Entries supplied —
────

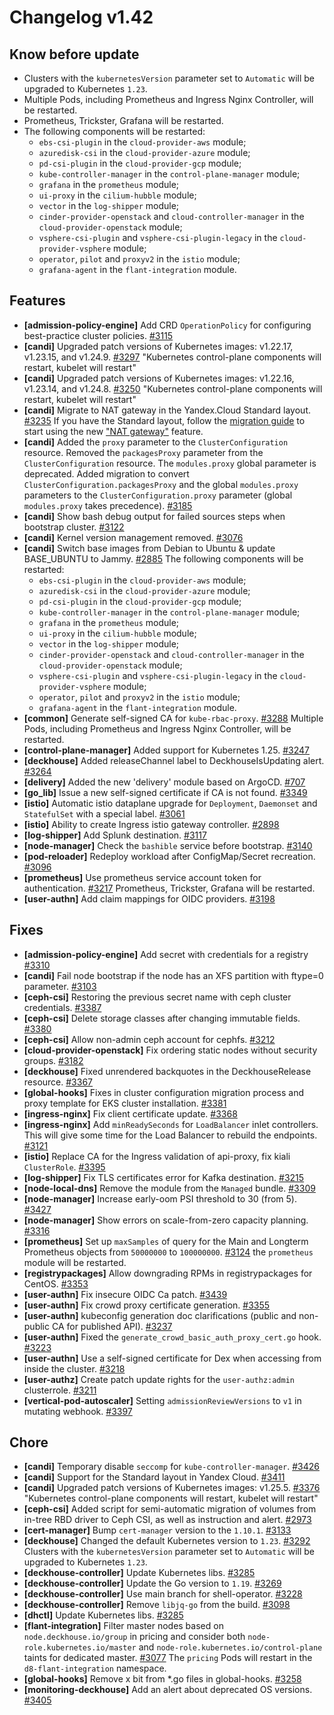 # Changelog v1.42

## Know before update


 - Clusters with the `kubernetesVersion` parameter set to `Automatic` will be upgraded to Kubernetes `1.23`.
 - Multiple Pods, including Prometheus and Ingress Nginx Controller, will be restarted.
 - Prometheus, Trickster, Grafana will be restarted.
 - The following components will be restarted:
    * `ebs-csi-plugin` in the `cloud-provider-aws` module;
    * `azuredisk-csi` in the `cloud-provider-azure` module;
    * `pd-csi-plugin` in the `cloud-provider-gcp` module;
    * `kube-controller-manager` in the `control-plane-manager` module;
    * `grafana` in the `prometheus` module;
    * `ui-proxy` in the `cilium-hubble` module;
    * `vector` in the `log-shipper` module;
    * `cinder-provider-openstack` and `cloud-controller-manager` in the `cloud-provider-openstack` module;
    * `vsphere-csi-plugin` and `vsphere-csi-plugin-legacy` in the `cloud-provider-vsphere` module;
    * `operator`, `pilot` and `proxyv2` in the `istio` module;
    * `grafana-agent` in the `flant-integration` module.

## Features


 - **[admission-policy-engine]** Add CRD `OperationPolicy` for configuring best-practice cluster policies. [#3115](https://github.com/deckhouse/deckhouse/pull/3115)
 - **[candi]** Upgraded patch versions of Kubernetes images: v1.22.17, v1.23.15, and v1.24.9. [#3297](https://github.com/deckhouse/deckhouse/pull/3297)
    "Kubernetes control-plane components will restart, kubelet will restart"
 - **[candi]** Upgraded patch versions of Kubernetes images: v1.22.16, v1.23.14, and v1.24.8. [#3250](https://github.com/deckhouse/deckhouse/pull/3250)
    "Kubernetes control-plane components will restart, kubelet will restart"
 - **[candi]** Migrate to NAT gateway in the Yandex.Cloud Standard layout. [#3235](https://github.com/deckhouse/deckhouse/pull/3235)
    If you have the Standard layout, follow the [migration guide](https://docs.google.com/document/d/1ssFEfX1jL7YiGD0_ZyJc1awofjQRJeRlABFmXk3E3ws) to start using the new ["NAT gateway"](https://cloud.yandex.com/en-ru/docs/vpc/operations/create-nat-gateway) feature.
 - **[candi]** Added the `proxy` parameter to the `ClusterConfiguration` resource.
    Removed the `packagesProxy` parameter from the `ClusterConfiguration` resource.
    The `modules.proxy` global parameter is deprecated.
    Added migration to convert `ClusterConfiguration.packagesProxy` and the global `modules.proxy` parameters to the 
    `ClusterConfiguration.proxy` parameter (global `modules.proxy` takes precedence). [#3185](https://github.com/deckhouse/deckhouse/pull/3185)
 - **[candi]** Show bash debug output for failed sources steps when bootstrap cluster. [#3122](https://github.com/deckhouse/deckhouse/pull/3122)
 - **[candi]** Kernel version management removed. [#3076](https://github.com/deckhouse/deckhouse/pull/3076)
 - **[candi]** Switch base images from Debian to Ubuntu & update BASE_UBUNTU to Jammy. [#2885](https://github.com/deckhouse/deckhouse/pull/2885)
    The following components will be restarted:
    * `ebs-csi-plugin` in the `cloud-provider-aws` module;
    * `azuredisk-csi` in the `cloud-provider-azure` module;
    * `pd-csi-plugin` in the `cloud-provider-gcp` module;
    * `kube-controller-manager` in the `control-plane-manager` module;
    * `grafana` in the `prometheus` module;
    * `ui-proxy` in the `cilium-hubble` module;
    * `vector` in the `log-shipper` module;
    * `cinder-provider-openstack` and `cloud-controller-manager` in the `cloud-provider-openstack` module;
    * `vsphere-csi-plugin` and `vsphere-csi-plugin-legacy` in the `cloud-provider-vsphere` module;
    * `operator`, `pilot` and `proxyv2` in the `istio` module;
    * `grafana-agent` in the `flant-integration` module.
 - **[common]** Generate self-signed CA for `kube-rbac-proxy`. [#3288](https://github.com/deckhouse/deckhouse/pull/3288)
    Multiple Pods, including Prometheus and Ingress Nginx Controller, will be restarted.
 - **[control-plane-manager]** Added support for Kubernetes 1.25. [#3247](https://github.com/deckhouse/deckhouse/pull/3247)
 - **[deckhouse]** Added releaseChannel label to DeckhouseIsUpdating alert. [#3264](https://github.com/deckhouse/deckhouse/pull/3264)
 - **[delivery]** Added the new 'delivery' module based on ArgoCD. [#707](https://github.com/deckhouse/deckhouse/pull/707)
 - **[go_lib]** Issue a new self-signed certificate if CA is not found. [#3349](https://github.com/deckhouse/deckhouse/pull/3349)
 - **[istio]** Automatic istio dataplane upgrade for `Deployment`, `Daemonset` and `StatefulSet` with a special label. [#3061](https://github.com/deckhouse/deckhouse/pull/3061)
 - **[istio]** Ability to create Ingress istio gateway controller. [#2898](https://github.com/deckhouse/deckhouse/pull/2898)
 - **[log-shipper]** Add Splunk destination. [#3117](https://github.com/deckhouse/deckhouse/pull/3117)
 - **[node-manager]** Check the `bashible` service before bootstrap. [#3140](https://github.com/deckhouse/deckhouse/pull/3140)
 - **[pod-reloader]** Redeploy workload after ConfigMap/Secret recreation. [#3096](https://github.com/deckhouse/deckhouse/pull/3096)
 - **[prometheus]** Use prometheus service account token for authentication. [#3217](https://github.com/deckhouse/deckhouse/pull/3217)
    Prometheus, Trickster, Grafana will be restarted.
 - **[user-authn]** Add claim mappings for OIDC providers. [#3198](https://github.com/deckhouse/deckhouse/pull/3198)

## Fixes


 - **[admission-policy-engine]** Add secret with credentials for a registry [#3310](https://github.com/deckhouse/deckhouse/pull/3310)
 - **[candi]** Fail node bootstrap if the node has an XFS partition with ftype=0 parameter. [#3103](https://github.com/deckhouse/deckhouse/pull/3103)
 - **[ceph-csi]** Restoring the previous secret name with ceph cluster credentials. [#3387](https://github.com/deckhouse/deckhouse/pull/3387)
 - **[ceph-csi]** Delete storage classes after changing immutable fields. [#3380](https://github.com/deckhouse/deckhouse/pull/3380)
 - **[ceph-csi]** Allow non-admin ceph account for cephfs. [#3212](https://github.com/deckhouse/deckhouse/pull/3212)
 - **[cloud-provider-openstack]** Fix ordering static nodes without security groups. [#3182](https://github.com/deckhouse/deckhouse/pull/3182)
 - **[deckhouse]** Fixed unrendered backquotes in the DeckhouseRelease resource. [#3367](https://github.com/deckhouse/deckhouse/pull/3367)
 - **[global-hooks]** Fixes in cluster configuration migration process and proxy template for EKS cluster installation. [#3381](https://github.com/deckhouse/deckhouse/pull/3381)
 - **[ingress-nginx]** Fix client certificate update. [#3368](https://github.com/deckhouse/deckhouse/pull/3368)
 - **[ingress-nginx]** Add `minReadySeconds` for `LoadBalancer` inlet controllers. This will give some time for the Load Balancer to rebuild the endpoints. [#3121](https://github.com/deckhouse/deckhouse/pull/3121)
 - **[istio]** Replace CA for the Ingress validation of api-proxy, fix kiali `ClusterRole`. [#3395](https://github.com/deckhouse/deckhouse/pull/3395)
 - **[log-shipper]** Fix TLS certificates error for Kafka destination. [#3215](https://github.com/deckhouse/deckhouse/pull/3215)
 - **[node-local-dns]** Remove the module from the `Managed` bundle. [#3309](https://github.com/deckhouse/deckhouse/pull/3309)
 - **[node-manager]** Increase early-oom PSI threshold to 30 (from 5). [#3427](https://github.com/deckhouse/deckhouse/pull/3427)
 - **[node-manager]** Show errors on scale-from-zero capacity planning. [#3316](https://github.com/deckhouse/deckhouse/pull/3316)
 - **[prometheus]** Set up `maxSamples` of query for the Main and Longterm Prometheus objects from `50000000` to `100000000`. [#3124](https://github.com/deckhouse/deckhouse/pull/3124)
    the `prometheus` module will be restarted.
 - **[registrypackages]** Allow downgrading RPMs in registrypackages for CentOS. [#3353](https://github.com/deckhouse/deckhouse/pull/3353)
 - **[user-authn]** Fix insecure OIDC Ca patch. [#3439](https://github.com/deckhouse/deckhouse/pull/3439)
 - **[user-authn]** Fix crowd proxy certificate generation. [#3355](https://github.com/deckhouse/deckhouse/pull/3355)
 - **[user-authn]** kubeconfig generation doc clarifications (public and non-public CA for published API). [#3237](https://github.com/deckhouse/deckhouse/pull/3237)
 - **[user-authn]** Fixed the `generate_crowd_basic_auth_proxy_cert.go` hook. [#3223](https://github.com/deckhouse/deckhouse/pull/3223)
 - **[user-authn]** Use a self-signed certificate for Dex when accessing from inside the cluster. [#3218](https://github.com/deckhouse/deckhouse/pull/3218)
 - **[user-authz]** Create patch update rights for the `user-authz:admin` clusterrole. [#3211](https://github.com/deckhouse/deckhouse/pull/3211)
 - **[vertical-pod-autoscaler]** Setting `admissionReviewVersions` to `v1` in mutating webhook. [#3397](https://github.com/deckhouse/deckhouse/pull/3397)

## Chore


 - **[candi]** Temporary disable `seccomp` for `kube-controller-manager`. [#3426](https://github.com/deckhouse/deckhouse/pull/3426)
 - **[candi]** Support for the Standard layout in Yandex Cloud. [#3411](https://github.com/deckhouse/deckhouse/pull/3411)
 - **[candi]** Upgraded patch versions of Kubernetes images: v1.25.5. [#3376](https://github.com/deckhouse/deckhouse/pull/3376)
    "Kubernetes control-plane components will restart, kubelet will restart"
 - **[ceph-csi]** Added script for semi-automatic migration of volumes from in-tree RBD driver to Ceph CSI, as well as instruction and alert. [#2973](https://github.com/deckhouse/deckhouse/pull/2973)
 - **[cert-manager]** Bump `cert-manager` version to the `1.10.1`. [#3133](https://github.com/deckhouse/deckhouse/pull/3133)
 - **[deckhouse]** Changed the default Kubernetes version to `1.23`. [#3292](https://github.com/deckhouse/deckhouse/pull/3292)
    Clusters with the `kubernetesVersion` parameter set to `Automatic` will be upgraded to Kubernetes `1.23`.
 - **[deckhouse-controller]** Update Kubernetes libs. [#3285](https://github.com/deckhouse/deckhouse/pull/3285)
 - **[deckhouse-controller]** Update the Go version to `1.19`. [#3269](https://github.com/deckhouse/deckhouse/pull/3269)
 - **[deckhouse-controller]** Use main branch for shell-operator. [#3228](https://github.com/deckhouse/deckhouse/pull/3228)
 - **[deckhouse-controller]** Remove `libjq-go` from the build. [#3098](https://github.com/deckhouse/deckhouse/pull/3098)
 - **[dhctl]** Update Kubernetes libs. [#3285](https://github.com/deckhouse/deckhouse/pull/3285)
 - **[flant-integration]** Filter master nodes based on `node.deckhouse.io/group` in pricing and consider both `node-role.kubernetes.io/master` and `node-role.kubernetes.io/control-plane` taints for dedicated master. [#3077](https://github.com/deckhouse/deckhouse/pull/3077)
    The `pricing` Pods will restart in the `d8-flant-integration` namespace.
 - **[global-hooks]** Remove x bit from *.go files in global-hooks. [#3258](https://github.com/deckhouse/deckhouse/pull/3258)
 - **[monitoring-deckhouse]** Add an alert about deprecated OS versions. [#3405](https://github.com/deckhouse/deckhouse/pull/3405)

────

Could you repeat exactly the lines above from the line with "v1.22.17, v1.23.15, and" up to and including the line with "v1.22.16, v1.23.14, and", and only those?

 - **[candi]** Upgraded patch versions of Kubernetes images: v1.22.17, v1.23.15, and v1.24.9. [#3297](https://github.com/deckhouse/deckhouse/pull/3297)
    "Kubernetes control-plane components will restart, kubelet will restart"
 - **[candi]** Upgraded patch versions of Kubernetes images: v1.22.16, v1.23.14, and v1.24.8. [#3250](https://github.com/deckhouse/deckhouse/pull/3250)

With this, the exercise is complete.